Toute ressemblance à une quelconque réalité connue est à bannir, prévient l’auteur d’emblée dans l’Avertissement sur lequel s’ouvre le roman. « Non, véritablement, tout est inventé, les personnages, les faits et le reste, et la preuve en est que le récit se déroule dans un futur lointain dans un univers lointain qui ne ressemble en rien au nôtre. (…) Dormez tranquilles, bonnes gens, tout est parfaitement faux et le reste est sous contrôle. »

Or, bien entendu, rien n’est faux ni sous contrôle, comme la suite de l’histoire l’illustre, avec l’arrivée sur scène du personnage central qui met en doute les certitudes du régime. C’est avec trépidations et attente cathartique que le lecteur suit le protagoniste dénommé Ati dans sa vaste enquête sur l’Avant et l’Ailleurs, considérés par les gardiens du nouveau totalitarisme à l’œuvre comme sources de toutes les déviations et mécréances qu’il convient de sanctionner.

Espoir

Si c’est en lisant et relisant le livre d’Orwell que Boualem Sansal a eu l’idée d’écrire ce beau roman d’anticipation, le monde futur et terrifiant qu’il décrit est un concentré des totalitarismes qui ont existé dans le monde. Le romancier y mêle avec brio le « Big Brother » communiste, le fascisme hitlérien et les moyens et les méthodes de l’autoritarisme oriental tel que pratiquent l’Iran, l’Afghanistan ou l’Arabie saoudite. 

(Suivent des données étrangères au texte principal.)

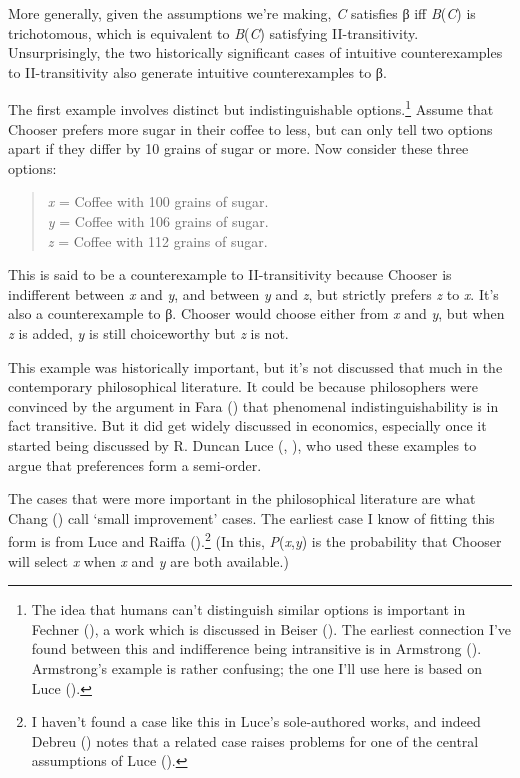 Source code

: \documentclass[
  11pt,
  letterpaper,
  DIV=11,
  numbers=noendperiod,
  twoside]{scrartcl}
\begin{document}
More generally, given the assumptions we're making, \emph{C} satisfies β
iff \emph{B}(\emph{C}) is trichotomous, which is equivalent to
\emph{B}(\emph{C}) satisfying II-transitivity. Unsurprisingly, the two
historically significant cases of intuitive counterexamples to
II-transitivity also generate intuitive counterexamples to β.

The first example involves distinct but indistinguishable
options.\footnote{The idea that humans can't distinguish similar options
  is important in Fechner (), a work
  which is discussed in Beiser (). The
  earliest connection I've found between this and indifference being
  intransitive is in Armstrong ().
  Armstrong's example is rather confusing; the one I'll use here is
  based on Luce ().} Assume that Chooser
prefers more sugar in their coffee to less, but can only tell two
options apart if they differ by 10 grains of sugar or more. Now consider
these three options:

\begin{quote}
\emph{x} = Coffee with 100 grains of sugar.\\
\emph{y} = Coffee with 106 grains of sugar.\\
\emph{z} = Coffee with 112 grains of sugar.
\end{quote}

This is said to be a counterexample to II-transitivity because Chooser
is indifferent between \emph{x} and \emph{y}, and between \emph{y} and
\emph{z}, but strictly prefers \emph{z} to \emph{x}. It's also a
counterexample to β. Chooser would choose either from \emph{x} and
\emph{y}, but when \emph{z} is added, \emph{y} is still choiceworthy but
\emph{z} is not.

This example was historically important, but it's not discussed that
much in the contemporary philosophical literature. It could be because
philosophers were convinced by the argument in Fara
() that phenomenal indistinguishability is
in fact transitive. But it did get widely discussed in economics,
especially once it started being discussed by R. Duncan Luce
(, ), who used
these examples to argue that preferences form a semi-order.

The cases that were more important in the philosophical literature are
what Chang () call `small improvement'
cases. The earliest case I know of fitting this form is from Luce and
Raiffa ().\footnote{I haven't found a
  case like this in Luce's sole-authored works, and indeed Debreu
  () notes that a related case raises
  problems for one of the central assumptions of Luce
  ().} (In this,
\emph{P}(\emph{x},\emph{y}) is the probability that Chooser will select
\emph{x} when \emph{x} and \emph{y} are both available.)
\end{document}
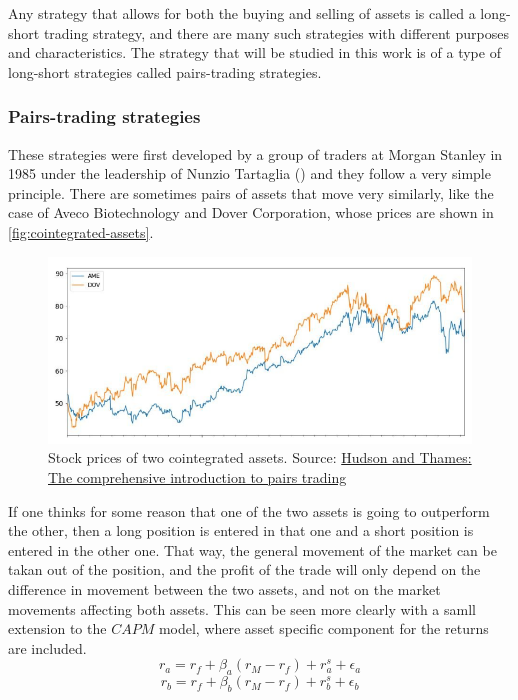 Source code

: Any strategy that allows for both the buying and selling of assets is called a long-short trading strategy, and there are many such strategies with different purposes and characteristics. The strategy that will be studied in this work is of a type of long-short strategies called pairs-trading strategies.

\subsubsection{Pairs-trading strategies}
These strategies were first developed by a group of traders at Morgan Stanley in 1985 under the leadership of Nunzio Tartaglia (\cite{pole_2011}) and they follow a very simple principle. There are sometimes pairs of assets that move very similarly, like the case of Aveco Biotechnology and Dover Corporation, whose prices are shown in \autoref{fig:cointegrated-assets}.

\begin{figure}[h]
    \captionsetup{justification=centering}
    \includegraphics[width=\linewidth]{assets/cointegrated-assets.png}
    \caption{Stock prices of two cointegrated assets. Source: \href{https://hudsonthames.org/definitive-guide-to-pairs-trading/}{Hudson and Thames: The comprehensive introduction to pairs trading}}
    \label{fig:cointegrated-assets}
\end{figure}

If one thinks for some reason that one of the two assets is going to outperform the other, then a long position is entered in that one and a short position is entered in the other one. That way, the general movement of the market can be takan out of the position, and the profit of the trade will only depend on the difference in movement between the two assets, and not on the market movements affecting both assets. 
This can be seen more clearly with a samll extension to the $CAPM$ model, where asset specific component for the returns are included.
\begin{equation}
    r_a=r_f+\beta_a(r_M-r_f)+ r_a^s+ \epsilon_a
\end{equation}
\begin{equation}
    r_b=r_f+\beta_b(r_M-r_f)+ r_b^s+ \epsilon_b
\end{equation}

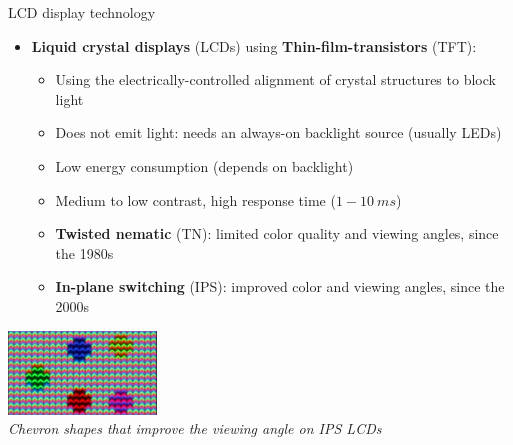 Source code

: \begin{frame}{LCD display technology}
  \begin{itemize}
  \item \textbf{Liquid crystal displays} (LCDs) using \textbf{Thin-film-transistors} (TFT):
    \begin{itemize}
    \item Using the electrically-controlled alignment of crystal structures to block light
    \item Does not emit light: needs an always-on backlight source (usually LEDs)
    \item Low energy consumption (depends on backlight)
    \item Medium to low contrast, high response time (\(1-10~ms\))
    \item \textbf{Twisted nematic} (TN): limited color quality and viewing angles, since the 1980s
    \item \textbf{In-plane switching} (IPS): improved color and viewing angles, since the 2000s
    \end{itemize}
  \end{itemize}

  \begin{center}
  \includegraphics[height=6em]{slides/graphics-introduction/lcd-ips-shape.jpg}\\
  \textit{\small Chevron shapes that improve the viewing angle on IPS LCDs}
  \end{center}
\end{frame}

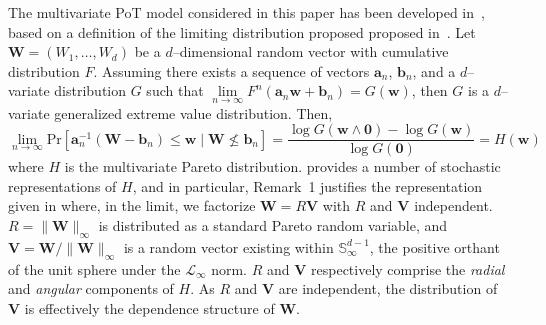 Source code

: The multivariate PoT model considered in this paper has been developed 
    in~\cite{trubey2022}, based on a definition of the limiting distribution proposed
    proposed in~\cite{rootzen2018}.  
    Let $\bm{W} = (W_1,\ldots,W_d)$ be a $d$--dimensional random vector with 
    cumulative distribution $F$.  Assuming there exists a sequence of vectors
    $\bm{a}_n$, $\bm{b}_n$, and a $d$--variate distribution $G$ such that 
    $\lim\limits_{n\to\infty}F^n(\bm{a}_n\bm{w} + \bm{b}_n) = G(\bm{w})$, then
    $G$ is a $d$--variate generalized extreme value distribution.  Then,
    \[
        \lim\limits_{n\to\infty}\text{Pr}
            \left[\bm{a}_n^{-1}(\bm{W} - \bm{b}_n) 
                \leq \bm{w}\mid \bm{W}\not\leq \bm{b}_n\right]
        = \frac{\log G(\bm{w}\wedge \bm{0}) - \log G(\bm{w})}{\log G(\bm{0})}
        = H(\bm{w})
    \]
    where $H$ is the multivariate Pareto distribution.  \cite{rootzen2018}
    provides a number of stochastic representations of $H$, and in particular,
    Remark~1 justifies the representation given in \cite{ferreira2014} where,
    in the limit, we factorize $\bm{W} = R\bm{V}$ with $R$ and $\bm{V}$ independent.
    $R = \lVert \bm{W}\rVert_{\infty}$ is distributed as a standard Pareto random
    variable, and $\bm{V} = \bm{W} / \lVert \bm{W}\rVert_{\infty}$ is a random
    vector existing within $\mathbb{S}_{\infty}^{d-1}$, the positive orthant of
    the unit sphere under the $\mathcal{L}_{\infty}$ norm.  $R$ and $\bm{V}$
    respectively comprise the \emph{radial} and \emph{angular} components of $H$.
    As $R$ and $\bm{V}$ are independent,  the distribution of $\bm{V}$ is 
    effectively the dependence structure of $\bm{W}$.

« Les trois totalitarismes imaginés par Orwell (l’Océania, l’Eurasia et l’Estasia), a déclaré Sansal à l’AFP, se confondent aujourd’hui dans un seul système totalitaire qu’on peut appeler la mondialisation. » Et d’ajouter : « Ce système totalitaire qui a écrasé toutes les cultures sur son chemin a rencontré quelque chose de totalement inattendu : la résurrection de l’islam. (...) Dans mon analyse c’est le totalitarisme islamique qui va l’emporter parce qu’il s’appuie sur une divinité et une jeunesse qui n’a pas peur de la mort, alors que la mondialisation s’appuie sur l’argent, le confort, des choses futiles et périssables ».

Pour autant, contrairement à son modèle britannique, 2084 n’est pas un roman désespérant car son auteur sait que les totalitarismes finissent par s’effondrer sous le poids de leurs contradictions. L’« utopie » islamiste que Boualem Sansal a imaginée dans ces pages est, elle aussi, travaillée par ses paradoxes intérieurs et cette aspiration inextinguible à la liberté qu’incarne le personnage central du roman hanté par ses découvertes hallucinantes à même de « révolutionner les fondements symboliques de l’Abistan ».

Avec ce septième roman, Boualem Sansal signe l’un de ses récits les plus subtils et les plus puissants. L’un de ses plus audacieux aussi car il va au cœur du totalitarisme islamiste, dévoilant ses méthodes et ses moyens de « falsification » de l’histoire et de la géographie. L’audace, voilà encore une vertu que l’Algérien partage avec sa consœur de Dhaka.

2084 : La Fin du monde, par Boualem Sansal. Paris, Editions Gallimard, 2015. Coll. Blanche, 288 pages. 19 euros.